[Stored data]
--------------------------------

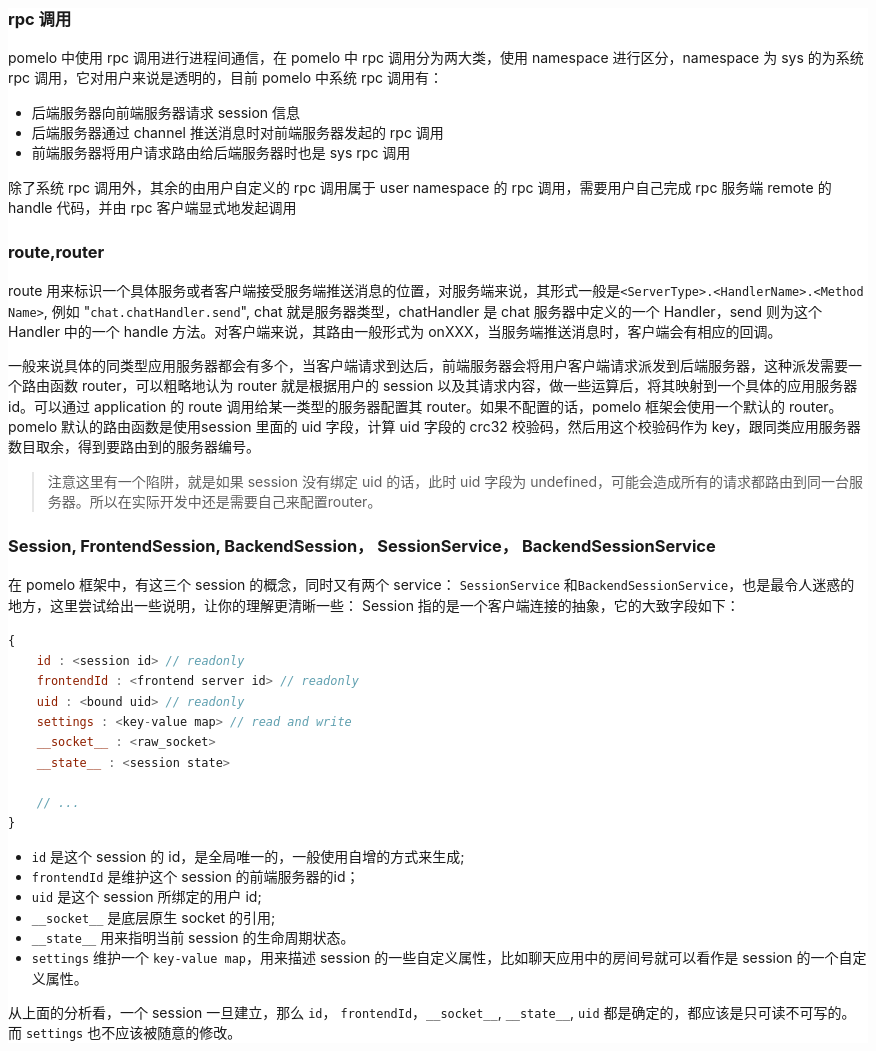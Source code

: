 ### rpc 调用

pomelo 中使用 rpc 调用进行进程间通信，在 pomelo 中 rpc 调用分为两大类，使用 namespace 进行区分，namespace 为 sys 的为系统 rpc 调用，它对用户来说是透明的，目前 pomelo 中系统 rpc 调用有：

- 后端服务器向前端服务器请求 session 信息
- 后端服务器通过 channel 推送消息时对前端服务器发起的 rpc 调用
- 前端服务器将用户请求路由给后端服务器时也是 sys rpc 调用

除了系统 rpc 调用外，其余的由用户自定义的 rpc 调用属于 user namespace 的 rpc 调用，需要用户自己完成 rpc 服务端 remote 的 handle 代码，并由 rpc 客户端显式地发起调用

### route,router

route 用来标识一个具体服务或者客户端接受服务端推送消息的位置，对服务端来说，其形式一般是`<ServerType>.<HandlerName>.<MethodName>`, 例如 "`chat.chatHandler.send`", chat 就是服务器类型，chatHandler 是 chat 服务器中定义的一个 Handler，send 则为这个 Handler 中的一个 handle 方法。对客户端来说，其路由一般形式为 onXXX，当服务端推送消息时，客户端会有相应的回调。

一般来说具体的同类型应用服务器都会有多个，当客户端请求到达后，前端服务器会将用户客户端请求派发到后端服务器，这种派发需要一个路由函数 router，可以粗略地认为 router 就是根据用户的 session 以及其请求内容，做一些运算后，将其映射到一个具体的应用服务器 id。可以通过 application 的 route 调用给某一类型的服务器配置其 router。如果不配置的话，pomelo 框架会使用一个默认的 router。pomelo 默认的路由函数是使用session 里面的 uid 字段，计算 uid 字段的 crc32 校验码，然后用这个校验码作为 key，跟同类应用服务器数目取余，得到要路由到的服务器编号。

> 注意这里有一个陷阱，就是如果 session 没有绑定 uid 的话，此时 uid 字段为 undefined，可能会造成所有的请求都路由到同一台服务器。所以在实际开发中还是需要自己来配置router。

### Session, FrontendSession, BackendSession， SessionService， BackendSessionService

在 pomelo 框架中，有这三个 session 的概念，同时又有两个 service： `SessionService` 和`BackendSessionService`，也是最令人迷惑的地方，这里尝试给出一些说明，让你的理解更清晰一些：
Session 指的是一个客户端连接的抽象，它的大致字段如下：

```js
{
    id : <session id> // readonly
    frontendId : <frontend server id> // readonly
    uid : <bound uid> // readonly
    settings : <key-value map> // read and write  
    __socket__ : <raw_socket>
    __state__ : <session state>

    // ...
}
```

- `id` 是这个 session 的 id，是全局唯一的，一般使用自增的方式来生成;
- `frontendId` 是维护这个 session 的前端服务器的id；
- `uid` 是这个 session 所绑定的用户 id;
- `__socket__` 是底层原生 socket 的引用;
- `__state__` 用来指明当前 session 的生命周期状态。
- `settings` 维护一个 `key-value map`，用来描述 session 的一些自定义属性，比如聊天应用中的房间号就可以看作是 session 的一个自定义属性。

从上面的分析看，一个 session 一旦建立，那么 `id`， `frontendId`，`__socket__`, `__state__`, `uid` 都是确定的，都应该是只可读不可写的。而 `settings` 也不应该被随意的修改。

--------------------------------

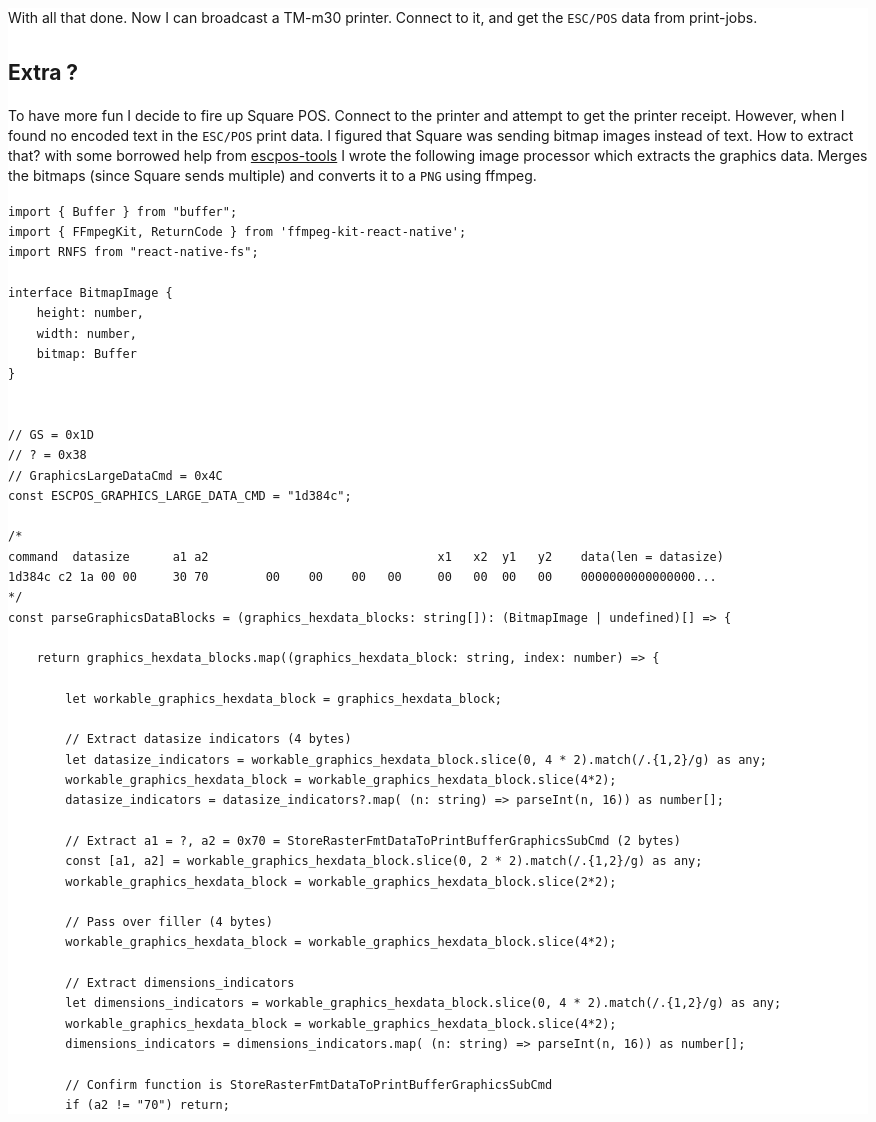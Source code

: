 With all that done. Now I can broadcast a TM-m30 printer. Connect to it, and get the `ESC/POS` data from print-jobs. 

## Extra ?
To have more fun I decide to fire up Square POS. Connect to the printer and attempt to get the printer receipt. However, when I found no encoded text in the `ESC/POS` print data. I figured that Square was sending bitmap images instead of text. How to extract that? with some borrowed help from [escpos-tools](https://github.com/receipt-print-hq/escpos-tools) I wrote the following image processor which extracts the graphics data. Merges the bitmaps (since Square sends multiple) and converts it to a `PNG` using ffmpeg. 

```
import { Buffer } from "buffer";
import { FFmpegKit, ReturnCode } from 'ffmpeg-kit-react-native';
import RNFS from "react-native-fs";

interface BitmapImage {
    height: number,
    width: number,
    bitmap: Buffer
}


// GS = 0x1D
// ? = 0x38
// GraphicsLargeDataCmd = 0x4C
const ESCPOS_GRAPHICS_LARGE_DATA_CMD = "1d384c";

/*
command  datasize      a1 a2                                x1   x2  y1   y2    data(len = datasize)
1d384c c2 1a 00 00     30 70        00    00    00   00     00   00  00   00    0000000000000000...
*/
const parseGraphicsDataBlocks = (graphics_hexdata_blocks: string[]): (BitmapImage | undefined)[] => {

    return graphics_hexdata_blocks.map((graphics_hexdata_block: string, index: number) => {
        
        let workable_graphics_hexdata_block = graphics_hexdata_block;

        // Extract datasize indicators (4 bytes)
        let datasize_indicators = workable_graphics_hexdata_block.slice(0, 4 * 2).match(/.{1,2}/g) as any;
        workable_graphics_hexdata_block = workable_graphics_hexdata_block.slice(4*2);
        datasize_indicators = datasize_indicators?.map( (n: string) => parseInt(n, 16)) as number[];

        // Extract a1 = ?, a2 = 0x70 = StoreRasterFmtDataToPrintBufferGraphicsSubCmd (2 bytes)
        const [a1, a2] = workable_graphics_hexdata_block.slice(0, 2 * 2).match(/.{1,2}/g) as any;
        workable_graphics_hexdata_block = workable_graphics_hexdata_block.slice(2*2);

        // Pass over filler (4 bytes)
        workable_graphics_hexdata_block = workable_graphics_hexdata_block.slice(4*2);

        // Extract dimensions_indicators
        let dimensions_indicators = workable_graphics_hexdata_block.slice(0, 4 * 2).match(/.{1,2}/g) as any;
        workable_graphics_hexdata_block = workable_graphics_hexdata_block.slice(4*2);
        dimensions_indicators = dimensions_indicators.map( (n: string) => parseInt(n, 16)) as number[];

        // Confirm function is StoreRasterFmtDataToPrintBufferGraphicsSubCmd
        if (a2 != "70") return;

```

--------------------------------

The lines in the entries above that carry the word "value" must be copied.

    settings : <key-value map> // read and write  
- `settings` 维护一个 `key-value map`，用来描述 session 的一些自定义属性，比如聊天应用中的房间号就可以看作是 session 的一个自定义属性。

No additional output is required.